§ Activity: Filter the data for lines with the word "newcommand" and copy those lines.

§ Dataset records:
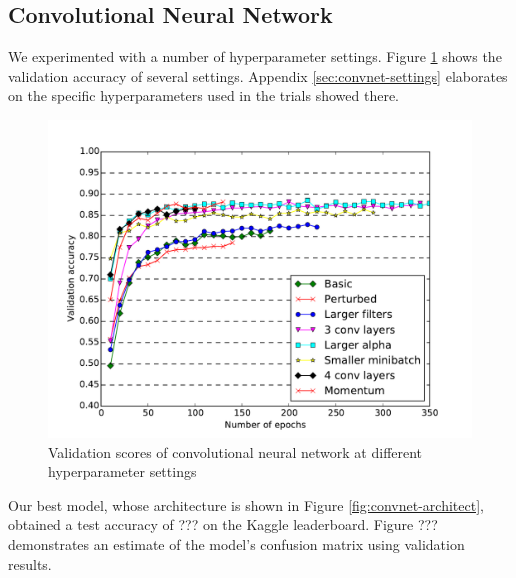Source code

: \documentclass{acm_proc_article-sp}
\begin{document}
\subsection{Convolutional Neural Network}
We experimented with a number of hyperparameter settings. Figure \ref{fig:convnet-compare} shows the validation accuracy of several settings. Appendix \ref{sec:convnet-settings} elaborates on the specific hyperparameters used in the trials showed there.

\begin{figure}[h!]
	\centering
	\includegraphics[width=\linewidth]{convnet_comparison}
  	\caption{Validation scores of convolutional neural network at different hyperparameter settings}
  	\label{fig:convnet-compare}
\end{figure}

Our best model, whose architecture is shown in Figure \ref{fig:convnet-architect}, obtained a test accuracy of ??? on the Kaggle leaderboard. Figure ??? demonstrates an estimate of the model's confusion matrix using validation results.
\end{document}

...

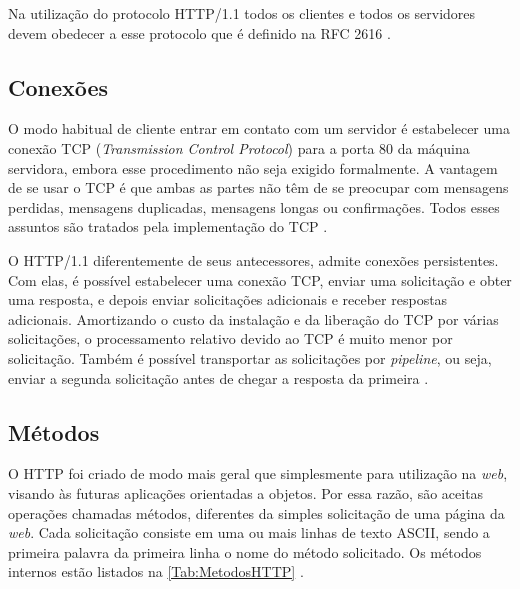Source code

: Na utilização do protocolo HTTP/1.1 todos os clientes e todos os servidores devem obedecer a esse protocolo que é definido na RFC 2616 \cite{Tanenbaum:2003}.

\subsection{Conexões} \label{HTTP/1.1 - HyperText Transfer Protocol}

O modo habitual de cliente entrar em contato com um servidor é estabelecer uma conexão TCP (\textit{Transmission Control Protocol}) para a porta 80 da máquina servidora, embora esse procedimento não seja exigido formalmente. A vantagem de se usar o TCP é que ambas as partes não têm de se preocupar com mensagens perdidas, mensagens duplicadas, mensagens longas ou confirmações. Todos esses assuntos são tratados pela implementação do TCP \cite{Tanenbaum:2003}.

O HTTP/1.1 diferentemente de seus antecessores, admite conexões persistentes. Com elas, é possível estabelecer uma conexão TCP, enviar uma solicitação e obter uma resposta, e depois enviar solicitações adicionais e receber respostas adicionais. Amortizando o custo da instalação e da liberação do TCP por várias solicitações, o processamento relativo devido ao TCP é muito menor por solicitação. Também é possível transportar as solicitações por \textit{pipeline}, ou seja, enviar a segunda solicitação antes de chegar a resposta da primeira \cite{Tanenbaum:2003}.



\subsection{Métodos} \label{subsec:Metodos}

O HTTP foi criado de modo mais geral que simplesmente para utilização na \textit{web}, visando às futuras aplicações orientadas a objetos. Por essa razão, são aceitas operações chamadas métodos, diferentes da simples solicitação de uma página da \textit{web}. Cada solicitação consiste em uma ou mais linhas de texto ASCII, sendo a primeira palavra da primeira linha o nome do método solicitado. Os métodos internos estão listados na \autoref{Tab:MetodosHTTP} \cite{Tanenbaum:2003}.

* * *

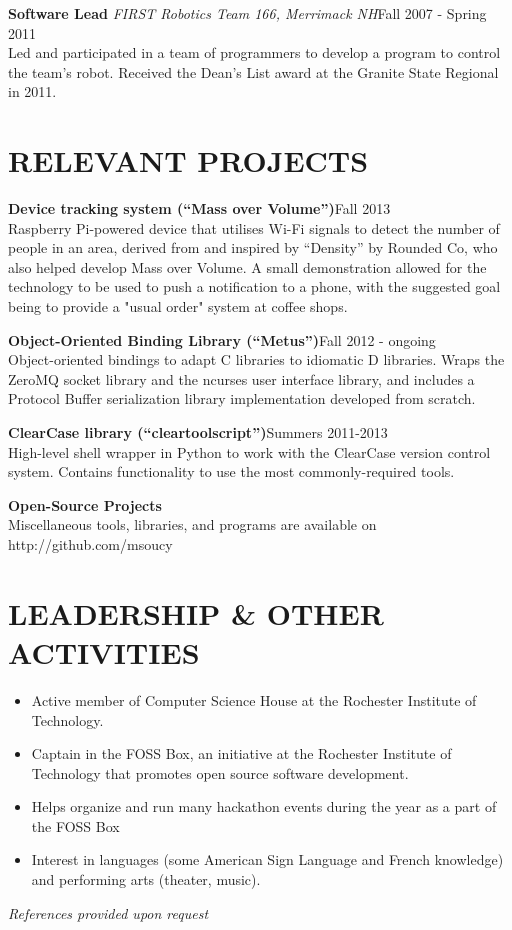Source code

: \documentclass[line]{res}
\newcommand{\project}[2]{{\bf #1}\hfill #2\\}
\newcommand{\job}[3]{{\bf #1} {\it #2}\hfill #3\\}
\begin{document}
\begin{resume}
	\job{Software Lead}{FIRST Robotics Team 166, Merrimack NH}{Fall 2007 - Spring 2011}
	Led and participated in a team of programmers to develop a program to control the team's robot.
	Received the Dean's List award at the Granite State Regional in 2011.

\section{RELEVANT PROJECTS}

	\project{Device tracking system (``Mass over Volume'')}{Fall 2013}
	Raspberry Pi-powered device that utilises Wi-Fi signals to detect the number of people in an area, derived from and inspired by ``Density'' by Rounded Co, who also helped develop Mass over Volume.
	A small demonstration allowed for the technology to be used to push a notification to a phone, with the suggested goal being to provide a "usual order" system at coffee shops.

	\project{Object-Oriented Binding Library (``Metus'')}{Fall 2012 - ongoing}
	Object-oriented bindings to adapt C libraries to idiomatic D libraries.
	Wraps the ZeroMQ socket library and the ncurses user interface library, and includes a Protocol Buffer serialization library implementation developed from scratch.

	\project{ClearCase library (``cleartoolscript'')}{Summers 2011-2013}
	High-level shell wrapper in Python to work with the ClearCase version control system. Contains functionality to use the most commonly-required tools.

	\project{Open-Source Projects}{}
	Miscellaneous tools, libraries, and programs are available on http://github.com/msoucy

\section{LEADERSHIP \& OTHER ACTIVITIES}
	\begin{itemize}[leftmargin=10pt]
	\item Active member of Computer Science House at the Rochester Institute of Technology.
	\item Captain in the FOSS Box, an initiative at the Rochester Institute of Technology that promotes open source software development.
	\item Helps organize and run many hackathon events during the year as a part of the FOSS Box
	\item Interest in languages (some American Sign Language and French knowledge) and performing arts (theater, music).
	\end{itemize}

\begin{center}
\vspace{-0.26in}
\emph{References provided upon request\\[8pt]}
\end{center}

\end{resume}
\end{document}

§ Written answer:
\newcommand{\project}[2]{{\bf #1}\hfill #2\\}
\newcommand{\job}[3]{{\bf #1} {\it #2}\hfill #3\\}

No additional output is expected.